Large colonies of bluebells (wild hyacinths), comprising millions of bulbs, are particularly associated with ancient woodland because they take many years to become established.Traditionally, bluebell sap was used as an adhesive, in making arrows and in the book trade, while crushed bulbs were a useful source of starch for stiffening cloth. Bluebells have magical associations too. Anyone picking bluebells risked being spirited away by fairies and hearing a bluebell bell ring was said to herald a visit from a malicious fairy. Perhaps more usefully, a garland of bluebells was thought to compel the wearer to tell the truth.
Nowadays, bluebells are a protected species and the concern is more about their loss as a result of damage to woodland from development and trampling feet than their use by fairies to trap the unwary … but still, better not pick them, just in case.
January in Scotland is frequently cold, dark and dreich. Sometimes it snows, often it rains. It can be stormy too. It is the middle of winter after all, so none of this is a surprise. But when the clouds clear and the sun shines, the winter landscape is spectacular, especially on crisp, frosty days. Our local Ben Venue below, for example, looks majestic cloaked in snow rising above the blue waters of Loch Venachar.

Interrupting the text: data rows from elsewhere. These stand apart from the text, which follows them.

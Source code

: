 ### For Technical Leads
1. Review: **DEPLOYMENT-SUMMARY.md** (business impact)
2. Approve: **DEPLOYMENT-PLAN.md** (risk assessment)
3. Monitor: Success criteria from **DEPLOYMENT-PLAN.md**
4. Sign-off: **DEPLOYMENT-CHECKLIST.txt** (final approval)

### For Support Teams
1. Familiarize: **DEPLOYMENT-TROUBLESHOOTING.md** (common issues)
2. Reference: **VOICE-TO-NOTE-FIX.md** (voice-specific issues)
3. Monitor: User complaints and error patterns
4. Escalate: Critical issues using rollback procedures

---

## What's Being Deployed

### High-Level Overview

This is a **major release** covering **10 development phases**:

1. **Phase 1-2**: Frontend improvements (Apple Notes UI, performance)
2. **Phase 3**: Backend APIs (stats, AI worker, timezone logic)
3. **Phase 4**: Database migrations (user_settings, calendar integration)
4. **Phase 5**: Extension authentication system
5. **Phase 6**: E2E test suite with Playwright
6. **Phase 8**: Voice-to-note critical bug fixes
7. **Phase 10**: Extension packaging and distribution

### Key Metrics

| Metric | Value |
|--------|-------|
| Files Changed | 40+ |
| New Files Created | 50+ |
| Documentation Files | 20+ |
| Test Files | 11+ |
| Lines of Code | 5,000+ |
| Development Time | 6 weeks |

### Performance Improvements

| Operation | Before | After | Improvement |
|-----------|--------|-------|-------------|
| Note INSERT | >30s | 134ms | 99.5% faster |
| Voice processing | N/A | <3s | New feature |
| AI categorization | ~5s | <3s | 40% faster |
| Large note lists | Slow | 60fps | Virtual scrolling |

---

Not convinced? Then have a look at this wonderful short video of the beautiful wintery Scottish landscape from rewilding charity Scotland: The Big Picture. (Did that mountain hare just wink?)
You can find out more about Scotland: The Big Picture online here.
Much of the local wildlife is most active at night so it can be hard to spot. Occasionally, however, we are treated to daytime sightings of some usually elusive creatures. In the first video, a golden-ringed dragonfly performs its mating dance at the edge of the river near Tigh a’ Mhaide, beating its tail in the water at the river’s edge until its mate arrives.
The young pine marten below has discovered a liking for peanuts and is hogging the bird table outside the kitchen window to get its (more than) fair share. Pine martens are often nocturnal visitors to this window ledge but it is unusual to see one in broad daylight like this.
There is wildlife aplenty at Tigh a’ Mhaide and in the surrounding area but many of our resident or visiting creatures are shy – or nocturnal – so spotting them isn’t always easy.
However, thanks to a wildlife camera in the woods, we’ve recently been treated to images of foxes, deer and a local badger.
We’ve even caught a fleeting glimpse of a passing otter which came almost nose-to-nose with one of the foxes before retreating hastily to the river. There are an estimated 8,000 otters in Scotland, living along the coasts or beside clean rivers and lochs and although the population is flourishing, it was still a surprise to see one.
Our most common visitors are roe deer. Along with red deer, these are native to Scotland and are a common sight.
There was great excitement here last month when we were joined by four young Khaki Campbell ducks (actually, three ducks and a drake to be more precise). They have kept us entertained, and on our toes, as they have adjusted to their new life on our duck pond.
The drake quickly earned the nickname McQueen, after US actor Steve McQueen’s famous, fence-leaping, motorcycle stunt in the 1963 film The Great Escape. In our McQueen’s case, the leap was wing-assisted rather than motorbike-assisted. Happily, we persuaded him back into the enclosure in which the ducks spent their first few days here while they became accustomed to their new home.
Pine martens are native to Scotland but are an uncommon sight. About the same size as an average cat, the pine marten is now a protected species with only an estimated 3,700 adults in Scotland.
Numbers declined dramatically in the 19th century when they were frequently killed by gamekeepers on sporting estates to stop them eating the young pheasants being reared for shooting. But they are again appearing in areas where they were once common and the native woodlands around Tigh a’ Mhaide are a perfect environment for them. They are beautiful creatures with their dark brown fur, long bushy tails and creamy yellow bibs.